Annuities are a retirement product for those who may have the ability to pay a premium now and want to
guarantee they receive certain monthly payments or a return on investment later in the future. Annuities are
contracts issued by a life insurance company designed to meet requirements or other long-term goals. An
annuity is not a life insurance policy. Variable annuities are long-term investments to meet retirement and other
long-range goals. Variable annuities are unsuitable for meeting short-term goals because substantial taxes and
insurance company charges may apply if you withdraw your money early. Variable annuities also involve
investment risks, just as mutual funds do.
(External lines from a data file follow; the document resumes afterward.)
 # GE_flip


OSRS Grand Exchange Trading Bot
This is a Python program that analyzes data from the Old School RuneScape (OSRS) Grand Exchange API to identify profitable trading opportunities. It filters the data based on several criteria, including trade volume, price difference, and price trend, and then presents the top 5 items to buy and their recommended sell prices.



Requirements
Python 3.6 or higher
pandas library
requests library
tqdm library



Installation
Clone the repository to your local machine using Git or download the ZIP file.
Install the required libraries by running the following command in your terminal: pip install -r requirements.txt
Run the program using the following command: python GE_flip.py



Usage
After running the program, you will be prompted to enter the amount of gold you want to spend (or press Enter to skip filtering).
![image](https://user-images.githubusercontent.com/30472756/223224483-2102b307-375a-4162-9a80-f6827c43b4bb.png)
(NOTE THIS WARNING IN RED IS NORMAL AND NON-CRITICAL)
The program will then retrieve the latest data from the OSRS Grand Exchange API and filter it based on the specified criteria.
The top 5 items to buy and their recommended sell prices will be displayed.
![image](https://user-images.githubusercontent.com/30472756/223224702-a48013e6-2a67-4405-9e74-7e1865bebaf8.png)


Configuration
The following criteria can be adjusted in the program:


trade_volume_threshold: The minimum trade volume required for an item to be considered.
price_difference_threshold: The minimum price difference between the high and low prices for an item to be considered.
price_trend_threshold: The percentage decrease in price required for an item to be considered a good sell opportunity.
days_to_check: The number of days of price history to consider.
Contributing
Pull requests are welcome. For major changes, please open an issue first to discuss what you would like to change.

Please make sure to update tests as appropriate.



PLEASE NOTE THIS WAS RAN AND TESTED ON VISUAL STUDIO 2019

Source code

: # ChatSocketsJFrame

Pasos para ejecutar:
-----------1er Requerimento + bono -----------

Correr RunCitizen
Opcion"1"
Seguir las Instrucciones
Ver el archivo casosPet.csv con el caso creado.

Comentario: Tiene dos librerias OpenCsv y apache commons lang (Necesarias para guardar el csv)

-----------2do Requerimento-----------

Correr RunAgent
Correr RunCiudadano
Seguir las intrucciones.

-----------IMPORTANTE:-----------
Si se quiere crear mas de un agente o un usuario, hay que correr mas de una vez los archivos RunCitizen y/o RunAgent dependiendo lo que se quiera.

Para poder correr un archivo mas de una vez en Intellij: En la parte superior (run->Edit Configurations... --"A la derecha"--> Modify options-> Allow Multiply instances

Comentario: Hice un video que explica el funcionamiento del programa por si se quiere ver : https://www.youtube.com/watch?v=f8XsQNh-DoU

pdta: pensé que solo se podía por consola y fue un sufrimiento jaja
Non-U.S. securities present certain risks such as currency fluctuation, political and economic change, social
unrest, government regulation changes, accounting differences, and the lesser degree of accurate public
information available.
Past performance is not indicative of future results. Investing in securities involves a risk of loss that
you, as a client, should be prepared to bear.
Item 9: Disciplinary Information
A. Criminal or Civil Actions
There are no criminal or civil actions to report.
B. Administrative Proceedings
There are no administrative proceedings to report.
C. Self-regulatory Organization (SRO) Proceedings
There are no self-regulatory organization proceedings to report.
Item 10: Other Financial Industry Activities and Affiliations
A. Registration as a Broker/Dealer or Broker/Dealer Representative
Neither FFPN nor its Investment Adviser Representatives are registered with a Broker/Dealer.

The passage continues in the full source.